:: Description of the task ::
Could you write out the records below exactly, without omitting a line?

=======

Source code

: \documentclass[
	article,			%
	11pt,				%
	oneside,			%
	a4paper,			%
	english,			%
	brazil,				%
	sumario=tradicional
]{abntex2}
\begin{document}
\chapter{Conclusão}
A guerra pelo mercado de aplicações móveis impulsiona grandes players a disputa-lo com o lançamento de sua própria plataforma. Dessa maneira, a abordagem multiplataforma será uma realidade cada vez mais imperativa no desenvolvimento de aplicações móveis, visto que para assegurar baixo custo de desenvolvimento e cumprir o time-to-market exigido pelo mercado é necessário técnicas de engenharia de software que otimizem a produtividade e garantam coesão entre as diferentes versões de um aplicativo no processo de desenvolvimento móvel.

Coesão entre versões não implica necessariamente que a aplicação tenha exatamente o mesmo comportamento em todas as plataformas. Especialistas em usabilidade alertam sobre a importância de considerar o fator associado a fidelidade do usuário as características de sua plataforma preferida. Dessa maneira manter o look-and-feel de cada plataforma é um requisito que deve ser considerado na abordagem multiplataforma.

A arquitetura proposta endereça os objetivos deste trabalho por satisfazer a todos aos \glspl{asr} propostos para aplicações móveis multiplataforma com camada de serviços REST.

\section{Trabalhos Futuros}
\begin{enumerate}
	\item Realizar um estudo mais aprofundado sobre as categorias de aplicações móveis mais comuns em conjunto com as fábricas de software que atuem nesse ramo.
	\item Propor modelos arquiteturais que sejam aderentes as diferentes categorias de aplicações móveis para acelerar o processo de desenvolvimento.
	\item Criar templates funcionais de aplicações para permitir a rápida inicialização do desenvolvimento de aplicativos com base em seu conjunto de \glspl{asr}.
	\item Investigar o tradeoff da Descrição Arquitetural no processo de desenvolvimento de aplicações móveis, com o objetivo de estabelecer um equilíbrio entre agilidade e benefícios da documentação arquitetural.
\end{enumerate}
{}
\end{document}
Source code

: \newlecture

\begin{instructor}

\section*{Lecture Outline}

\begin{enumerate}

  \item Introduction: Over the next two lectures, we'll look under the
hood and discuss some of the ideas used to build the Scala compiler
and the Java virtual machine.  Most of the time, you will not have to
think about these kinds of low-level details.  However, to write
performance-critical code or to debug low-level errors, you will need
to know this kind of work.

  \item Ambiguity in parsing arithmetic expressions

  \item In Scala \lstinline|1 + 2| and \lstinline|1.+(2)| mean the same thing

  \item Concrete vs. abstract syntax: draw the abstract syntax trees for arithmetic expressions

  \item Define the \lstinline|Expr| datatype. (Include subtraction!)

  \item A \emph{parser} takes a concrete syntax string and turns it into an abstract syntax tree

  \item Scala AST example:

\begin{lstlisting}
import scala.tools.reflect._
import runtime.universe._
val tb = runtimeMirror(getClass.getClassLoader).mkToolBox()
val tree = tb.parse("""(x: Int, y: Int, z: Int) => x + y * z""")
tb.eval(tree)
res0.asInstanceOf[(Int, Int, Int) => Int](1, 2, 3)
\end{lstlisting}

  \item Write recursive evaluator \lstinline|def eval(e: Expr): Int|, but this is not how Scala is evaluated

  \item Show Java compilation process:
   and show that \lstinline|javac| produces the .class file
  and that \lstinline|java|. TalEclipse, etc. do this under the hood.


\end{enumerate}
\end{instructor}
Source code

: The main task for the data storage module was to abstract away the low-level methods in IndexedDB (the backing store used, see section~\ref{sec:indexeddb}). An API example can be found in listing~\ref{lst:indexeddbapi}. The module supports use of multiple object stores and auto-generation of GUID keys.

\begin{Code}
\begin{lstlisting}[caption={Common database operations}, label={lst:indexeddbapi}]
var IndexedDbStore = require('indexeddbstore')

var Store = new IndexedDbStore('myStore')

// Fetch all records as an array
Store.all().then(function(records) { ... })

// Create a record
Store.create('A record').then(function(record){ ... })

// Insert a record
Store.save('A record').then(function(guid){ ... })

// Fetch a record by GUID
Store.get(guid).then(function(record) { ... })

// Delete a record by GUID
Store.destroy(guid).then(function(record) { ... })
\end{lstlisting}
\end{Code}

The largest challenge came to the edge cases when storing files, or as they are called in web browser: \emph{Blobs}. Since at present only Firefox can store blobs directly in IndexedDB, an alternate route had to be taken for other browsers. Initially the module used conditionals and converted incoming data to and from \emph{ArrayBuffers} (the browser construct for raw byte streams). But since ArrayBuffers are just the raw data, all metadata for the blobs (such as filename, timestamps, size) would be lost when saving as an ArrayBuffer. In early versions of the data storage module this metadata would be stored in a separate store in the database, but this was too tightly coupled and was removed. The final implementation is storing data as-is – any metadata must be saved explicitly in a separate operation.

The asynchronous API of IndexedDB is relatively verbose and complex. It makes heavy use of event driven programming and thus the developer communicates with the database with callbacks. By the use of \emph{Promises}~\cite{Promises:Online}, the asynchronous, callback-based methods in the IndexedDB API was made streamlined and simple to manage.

=======

:: Completed exercise ::
Source code

: \documentclass[
	article,			%
	11pt,				%
	oneside,			%
	a4paper,			%
	english,			%
	brazil,				%
	sumario=tradicional
]{abntex2}
\begin{document}
\chapter{Conclusão}
A guerra pelo mercado de aplicações móveis impulsiona grandes players a disputa-lo com o lançamento de sua própria plataforma. Dessa maneira, a abordagem multiplataforma será uma realidade cada vez mais imperativa no desenvolvimento de aplicações móveis, visto que para assegurar baixo custo de desenvolvimento e cumprir o time-to-market exigido pelo mercado é necessário técnicas de engenharia de software que otimizem a produtividade e garantam coesão entre as diferentes versões de um aplicativo no processo de desenvolvimento móvel.

Coesão entre versões não implica necessariamente que a aplicação tenha exatamente o mesmo comportamento em todas as plataformas. Especialistas em usabilidade alertam sobre a importância de considerar o fator associado a fidelidade do usuário as características de sua plataforma preferida. Dessa maneira manter o look-and-feel de cada plataforma é um requisito que deve ser considerado na abordagem multiplataforma.

A arquitetura proposta endereça os objetivos deste trabalho por satisfazer a todos aos \glspl{asr} propostos para aplicações móveis multiplataforma com camada de serviços REST.

\section{Trabalhos Futuros}
\begin{enumerate}
	\item Realizar um estudo mais aprofundado sobre as categorias de aplicações móveis mais comuns em conjunto com as fábricas de software que atuem nesse ramo.
	\item Propor modelos arquiteturais que sejam aderentes as diferentes categorias de aplicações móveis para acelerar o processo de desenvolvimento.
	\item Criar templates funcionais de aplicações para permitir a rápida inicialização do desenvolvimento de aplicativos com base em seu conjunto de \glspl{asr}.
	\item Investigar o tradeoff da Descrição Arquitetural no processo de desenvolvimento de aplicações móveis, com o objetivo de estabelecer um equilíbrio entre agilidade e benefícios da documentação arquitetural.
\end{enumerate}
{}
\end{document}
Source code

: \newlecture

\begin{instructor}

\section*{Lecture Outline}

\begin{enumerate}

  \item Introduction: Over the next two lectures, we'll look under the
hood and discuss some of the ideas used to build the Scala compiler
and the Java virtual machine.  Most of the time, you will not have to
think about these kinds of low-level details.  However, to write
performance-critical code or to debug low-level errors, you will need
to know this kind of work.

  \item Ambiguity in parsing arithmetic expressions

  \item In Scala \lstinline|1 + 2| and \lstinline|1.+(2)| mean the same thing

  \item Concrete vs. abstract syntax: draw the abstract syntax trees for arithmetic expressions

  \item Define the \lstinline|Expr| datatype. (Include subtraction!)

  \item A \emph{parser} takes a concrete syntax string and turns it into an abstract syntax tree

  \item Scala AST example:

\begin{lstlisting}
import scala.tools.reflect._
import runtime.universe._
val tb = runtimeMirror(getClass.getClassLoader).mkToolBox()
val tree = tb.parse("""(x: Int, y: Int, z: Int) => x + y * z""")
tb.eval(tree)
res0.asInstanceOf[(Int, Int, Int) => Int](1, 2, 3)
\end{lstlisting}

  \item Write recursive evaluator \lstinline|def eval(e: Expr): Int|, but this is not how Scala is evaluated

  \item Show Java compilation process:
   and show that \lstinline|javac| produces the .class file
  and that \lstinline|java|. TalEclipse, etc. do this under the hood.


\end{enumerate}
\end{instructor}
Source code

: The main task for the data storage module was to abstract away the low-level methods in IndexedDB (the backing store used, see section~\ref{sec:indexeddb}). An API example can be found in listing~\ref{lst:indexeddbapi}. The module supports use of multiple object stores and auto-generation of GUID keys.

\begin{Code}
\begin{lstlisting}[caption={Common database operations}, label={lst:indexeddbapi}]
var IndexedDbStore = require('indexeddbstore')

var Store = new IndexedDbStore('myStore')

// Fetch all records as an array
Store.all().then(function(records) { ... })

// Create a record
Store.create('A record').then(function(record){ ... })

// Insert a record
Store.save('A record').then(function(guid){ ... })

// Fetch a record by GUID
Store.get(guid).then(function(record) { ... })

// Delete a record by GUID
Store.destroy(guid).then(function(record) { ... })
\end{lstlisting}
\end{Code}

The largest challenge came to the edge cases when storing files, or as they are called in web browser: \emph{Blobs}. Since at present only Firefox can store blobs directly in IndexedDB, an alternate route had to be taken for other browsers. Initially the module used conditionals and converted incoming data to and from \emph{ArrayBuffers} (the browser construct for raw byte streams). But since ArrayBuffers are just the raw data, all metadata for the blobs (such as filename, timestamps, size) would be lost when saving as an ArrayBuffer. In early versions of the data storage module this metadata would be stored in a separate store in the database, but this was too tightly coupled and was removed. The final implementation is storing data as-is – any metadata must be saved explicitly in a separate operation.

The asynchronous API of IndexedDB is relatively verbose and complex. It makes heavy use of event driven programming and thus the developer communicates with the database with callbacks. By the use of \emph{Promises}~\cite{Promises:Online}, the asynchronous, callback-based methods in the IndexedDB API was made streamlined and simple to manage.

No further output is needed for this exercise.